The Illinois Army National Guard veteran was at her local driving range one afternoon when she saw a banner about a program offering free golf lessons to veterans. Gustafson, a newcomer to the game and looking to improve, was eager to register.
“A free program to come and work on your skills for veterans? I was like, ‘sign me up,’” she said. “I’m with my peeps.”
The lessons brought Gustafson to Storms Golf driving range in Brookfield, Wis., on a sunny and windy Saturday afternoon along with about 20 fellow veterans for the second week of lessons in the HOPE program run by Professional Golfers’ Association member Rob Elliott. PGA HOPE brings together veterans from all walks of life and all levels of playing ability for a couple of hours a week for a seven-week program.
“I have no veteran background,” said Elliott, who is on the national board for the PGA of America and is a co-chairman for PGA HOPE, an acronym for Helping Our Patriots Everywhere. “This has been a passion of mine for three years. I just thoroughly believe in it. It’s a great program.”
It’s also a program growing in popularity. This is the third year that Elliott is hosting lessons in the Milwaukee area, and he is planning more in the future. There are regular lessons held throughout Wisconsin with other teaching professionals.
Nationally, Elliott said PGA HOPE will serve about 12,000 veterans with free lessons this year, with about 13,000 more on a waiting list. He said the goal is to serve 30,000 veterans in five years.
“We went from 4,000 to 8,000 to 12,000, which is awesome,” he said.
PGA HOPE has a memorandum of understanding with the Department of Veterans Affairs, which refers veterans with post-traumatic stress disorder or other military-related ailments to the program.
This class of veterans consists of veterans of all ages and golf abilities, including one who is blind. Golf teachers such as Elliott and fellow PGA members Eddie Terasa and Peter Krause, who helped with the week’s lesson, are trained in military culture and adaptive golf techniques to volunteer in the program.
Vietnam veteran John Harvey, who was named the Wisconsin ambassador for the program two years ago, oversees the program as a liaison between the veterans and PGA pros.
“I’m just a phone call away for these vets, which adds a personal touch,” said Harvey, who served in the Air Force from 1972 to 1975. “Everyone had a different experience in the military. Some sat behind a desk for 20 years, others served overseas in combat. Everyone’s a little different, but until you find out about their story, you change the way you talk to them, and that’s where my job comes in.
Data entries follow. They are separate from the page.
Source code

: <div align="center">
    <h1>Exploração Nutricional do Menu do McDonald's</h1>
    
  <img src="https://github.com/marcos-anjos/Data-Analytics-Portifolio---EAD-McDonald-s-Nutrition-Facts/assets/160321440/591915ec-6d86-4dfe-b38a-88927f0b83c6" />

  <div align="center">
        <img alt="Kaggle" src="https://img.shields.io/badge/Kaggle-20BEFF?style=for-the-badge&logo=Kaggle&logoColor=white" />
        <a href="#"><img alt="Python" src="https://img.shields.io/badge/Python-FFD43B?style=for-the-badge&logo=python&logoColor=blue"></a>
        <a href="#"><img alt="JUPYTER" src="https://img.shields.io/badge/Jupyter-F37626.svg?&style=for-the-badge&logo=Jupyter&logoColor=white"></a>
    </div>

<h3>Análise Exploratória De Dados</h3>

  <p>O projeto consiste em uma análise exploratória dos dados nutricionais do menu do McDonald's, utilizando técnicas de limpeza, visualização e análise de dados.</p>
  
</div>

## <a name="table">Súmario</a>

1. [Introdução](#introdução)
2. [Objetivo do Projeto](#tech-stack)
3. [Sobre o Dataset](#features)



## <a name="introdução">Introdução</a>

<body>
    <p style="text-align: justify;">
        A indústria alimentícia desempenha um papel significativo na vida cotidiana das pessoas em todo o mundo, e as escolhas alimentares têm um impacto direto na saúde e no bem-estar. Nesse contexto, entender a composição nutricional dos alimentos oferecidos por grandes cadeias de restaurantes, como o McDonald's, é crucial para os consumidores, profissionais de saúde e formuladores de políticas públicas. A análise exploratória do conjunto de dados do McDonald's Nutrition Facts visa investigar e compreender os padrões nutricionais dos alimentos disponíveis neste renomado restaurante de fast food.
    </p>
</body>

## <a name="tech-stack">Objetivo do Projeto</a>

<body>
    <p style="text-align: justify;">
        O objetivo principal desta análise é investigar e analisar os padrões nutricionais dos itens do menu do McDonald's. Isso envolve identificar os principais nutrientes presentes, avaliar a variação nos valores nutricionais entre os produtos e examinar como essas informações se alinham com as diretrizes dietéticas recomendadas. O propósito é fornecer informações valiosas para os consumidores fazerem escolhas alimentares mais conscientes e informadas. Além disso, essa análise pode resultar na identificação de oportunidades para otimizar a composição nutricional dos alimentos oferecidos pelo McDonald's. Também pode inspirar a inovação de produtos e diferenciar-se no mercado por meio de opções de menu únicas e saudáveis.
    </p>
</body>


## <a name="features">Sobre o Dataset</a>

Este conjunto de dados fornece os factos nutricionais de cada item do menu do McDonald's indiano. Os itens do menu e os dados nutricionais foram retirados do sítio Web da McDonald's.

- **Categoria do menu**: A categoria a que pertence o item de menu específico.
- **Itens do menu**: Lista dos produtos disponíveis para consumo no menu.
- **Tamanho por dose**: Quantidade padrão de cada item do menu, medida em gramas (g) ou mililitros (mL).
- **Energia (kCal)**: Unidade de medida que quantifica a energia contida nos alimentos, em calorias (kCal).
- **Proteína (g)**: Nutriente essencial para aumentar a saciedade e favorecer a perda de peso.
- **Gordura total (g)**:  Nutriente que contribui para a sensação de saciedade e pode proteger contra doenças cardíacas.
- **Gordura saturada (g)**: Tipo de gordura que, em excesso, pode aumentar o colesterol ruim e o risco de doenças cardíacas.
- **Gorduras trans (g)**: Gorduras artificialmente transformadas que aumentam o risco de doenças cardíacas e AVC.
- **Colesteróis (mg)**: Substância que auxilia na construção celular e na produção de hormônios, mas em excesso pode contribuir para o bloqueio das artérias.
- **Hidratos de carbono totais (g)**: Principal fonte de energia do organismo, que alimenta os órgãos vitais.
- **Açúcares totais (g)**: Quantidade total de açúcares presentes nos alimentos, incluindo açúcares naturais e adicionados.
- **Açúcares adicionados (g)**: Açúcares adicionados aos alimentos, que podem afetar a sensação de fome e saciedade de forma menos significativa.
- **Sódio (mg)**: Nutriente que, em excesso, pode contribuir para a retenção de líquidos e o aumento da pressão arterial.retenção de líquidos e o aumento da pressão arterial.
“If they don’t show up for the lessons, I call them. If a veteran calls them, they’re more than likely to open up. I’ve come across two or three veterans already this summer who were in crises and I called them up.”
Another veteran who has been touched by the program is Wayne Cuny of Waukesha, Wis.
Cuny, a Flint, Mich., native, has been involved with the local PGA HOPE program since it started in Milwaukee three years ago. He only started golfing a year earlier than that when his brother-in-law got him interested in the game.
“I have PTSD and my brother-in-law said, ‘Why don’t you try golfing?’” Cuny said. “I couldn’t hit the ball, but I went out and had some fun with him to get outside.”
Cuny’s game has progressed to the point where he can break 50 for nine holes, a feat he proudly told the instructors before the group lessons started.
More importantly than shaving a few strokes off his golf score, the program gives Cuny a chance to connect with veterans who share backgrounds similar to him. Cuny joined the military out of high school in 1986 and served until 1992, which included serving during Desert Storm. He’s currently a pipefitter and lives in Waukesha, a city of about 70,000 located west of Milwaukee.
“It’s hard to adjust from the military. I still have a hard time,” Cuny said. “Sometimes with work I’m treated more like the military so it can be hard. Coming out here allows me to think about letting go and relaxing. We all can relate to what everyone is going through, and we can help each other relax and enjoy this.”
Each golf teacher adds his or her touch to the program; in Elliott’s version the golfers go through six weeks of lessons focusing on all the areas of golf— Saturday’s lessons included putting, chipping and iron play. In the seventh week, the golfers celebrate with a nine-hole outing at a local course and gather for prizes and also receive a card saying they’ve completed the program — a reward for a job well done and a valuable money-saver at courses that offer discounts for veterans.
“When we graduate we can get a card and a discount, because when you ask for a discount, you don’t always get it,” Gustafson said.